This patient's clinical presentation suggests an acquired bleeding disorder, most likely due to vitamin K deficiency.  Vitamin K is a fat-soluble vitamin that plays an important role in hemostasis by serving as a cofactor in the enzymatic carboxylation of glutamic acid residues on prothrombin complex proteins.  The body obtains vitamin K exogenously from intestinal absorption of dietary Vitamin K and endogenously from bacterial production of vitamin K in the intestine.  Vitamin K deficiency is most commonly due to inadequate dietary intake, intestinal malabsorption, or hepatocellular disease causing loss of storage sites.  The liver can normally store a 30-day supply of vitamin K, but an acutely ill person with underlying liver disease can become vitamin K deficient in as little as 7-10 days.

This patient received no enteral nutrition postoperatively and was given a broad-spectrum antibiotic, and so both natural sources of vitamin K were compromised.  In addition, he also likely has alcoholic liver disease, further limiting his vitamin K stores.  Vitamin K deficiency decreases plasma levels of all the prothrombin complex proteins (factors 2, 7, 9, 10, and protein C and S).  This initially increases the prothrombin time (PT), followed by prolongation of the partial thromboplastin time (PTT).  Administration of vitamin K rapidly replenishes the stores in 8-10 hours, and fresh frozen plasma may be used for the management of acute hemorrhage in the interim.

(Choice A)  Disseminated intravascular coagulation causes depletion of clotting factors and secondary fibrinolysis.  This causes bleeding, acute kidney and liver injury, hypotension, and tachycardia.  Testing shows thrombocytopenia, prolonged PT and PTT, decreased fibrinogen, and schistocytes on peripheral smear.  Although this patient's PT and PTT are prolonged, he is hemodynamically stable and has a normal platelet count.

(Choices B and E)  Lupus anticoagulant (LAC) is an antiphospholipid antibody that prolongs the PTT during diagnostic testing.  However, patients with LAC are actually hypercoagulable with increased risk for venous thrombosis.  Factor V Leiden causes a hypercoagulable state due to activated protein C resistance.  This patient's increased bleeding makes these unlikely.

(Choice C)  Factor VIII deficiency is an X-linked inherited plasma coagulation disorder that primarily prolongs the PTT.  It would usually be apparent earlier in life.

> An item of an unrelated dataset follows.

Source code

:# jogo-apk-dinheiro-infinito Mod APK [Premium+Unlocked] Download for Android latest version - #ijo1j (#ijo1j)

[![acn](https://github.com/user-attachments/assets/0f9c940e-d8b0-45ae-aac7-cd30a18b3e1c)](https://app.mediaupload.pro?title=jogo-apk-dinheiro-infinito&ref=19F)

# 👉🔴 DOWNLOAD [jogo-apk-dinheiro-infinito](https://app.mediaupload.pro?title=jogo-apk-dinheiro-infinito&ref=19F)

(Choice D)  Hypersplenism can occur in patients with cirrhosis, portal hypertension, and splenomegaly.  Splenic sequestration leads to thrombocytopenia, and patients rarely develop clinical bleeding or prolonged PT/PTT.

(Choice F)  Thrombotic thrombocytopenic purpura is a rare form of consumptive thrombocytopenia caused by widespread platelet thrombi that form in the microcirculation.  It typically presents with thrombocytopenia, microangiopathic hemolytic anemia, fever, and neurologic findings (eg, altered mental status).

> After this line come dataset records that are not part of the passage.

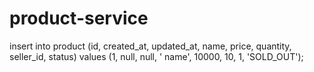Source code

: # product-service

insert into product (id, created_at, updated_at, name, price, quantity, seller_id, status) values (1, null, null, '
name', 10000, 10, 1, 'SOLD_OUT');
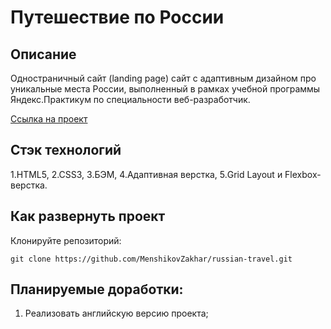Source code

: # Путешествие по России

## Описание

Одностраничный сайт (landing page) сайт с адаптивным дизайном про уникальные места России,
выполненный в рамках учебной программы Яндекс.Практикум по специальности веб-разработчик.

[Ссылка на проект](https://menshikovzakhar.github.io/russian-travel/)

## Стэк технологий

1.HTML5, 
2.CSS3,
3.БЭМ,
4.Адаптивная верстка, 
5.Grid Layout и Flexbox-верстка.

## Как развернуть проект

Клонируйте репозиторий:

`git clone https://github.com/MenshikovZakhar/russian-travel.git`

## Планируемые доработки:
1. Реализовать английскую версию проекта;
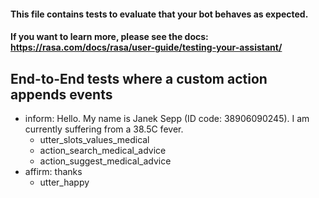 #### This file contains tests to evaluate that your bot behaves as expected.
#### If you want to learn more, please see the docs: https://rasa.com/docs/rasa/user-guide/testing-your-assistant/

## End-to-End tests where a custom action appends events
* inform: Hello. My name is Janek Sepp (ID code: 38906090245). I am currently suffering from a 38.5C fever.
    - utter_slots_values_medical
    - action_search_medical_advice
    - action_suggest_medical_advice
* affirm: thanks
    - utter_happy
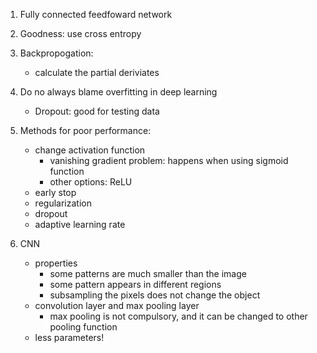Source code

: 1. Fully connected feedfoward network
2. Goodness: use cross entropy
3. Backpropogation:
	* calculate the partial deriviates

4. Do no always blame overfitting in deep learning
	* Dropout: good for testing data
			

5. Methods for poor performance:
	* change activation function 
		* vanishing gradient problem: happens when using sigmoid function
		* other options: ReLU
	* early stop
	* regularization
	* dropout
	* adaptive learning rate

6. CNN
	* properties
		* some patterns are much smaller than the image
		* some pattern appears in different regions
		* subsampling the pixels does not change the object
	* convolution layer and max pooling layer
		* max pooling is not compulsory, and it can be changed to other pooling function
	* less parameters!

(Choice H)  von Willebrand disease is the most frequently diagnosed inherited bleeding disorder in adults.  Laboratory testing usually shows increased bleeding time and PTT.  However, the PT will be normal.

Educational objective:
Vitamin K deficiency is usually due to inadequate dietary intake, intestinal malabsorption, or hepatocellular disease.  An acutely ill patient with underlying liver disease can become vitamin K deficient in 7-10 days.  Laboratory studies usually show prolonged prothrombin time followed by prolonged partial thromboplastin time.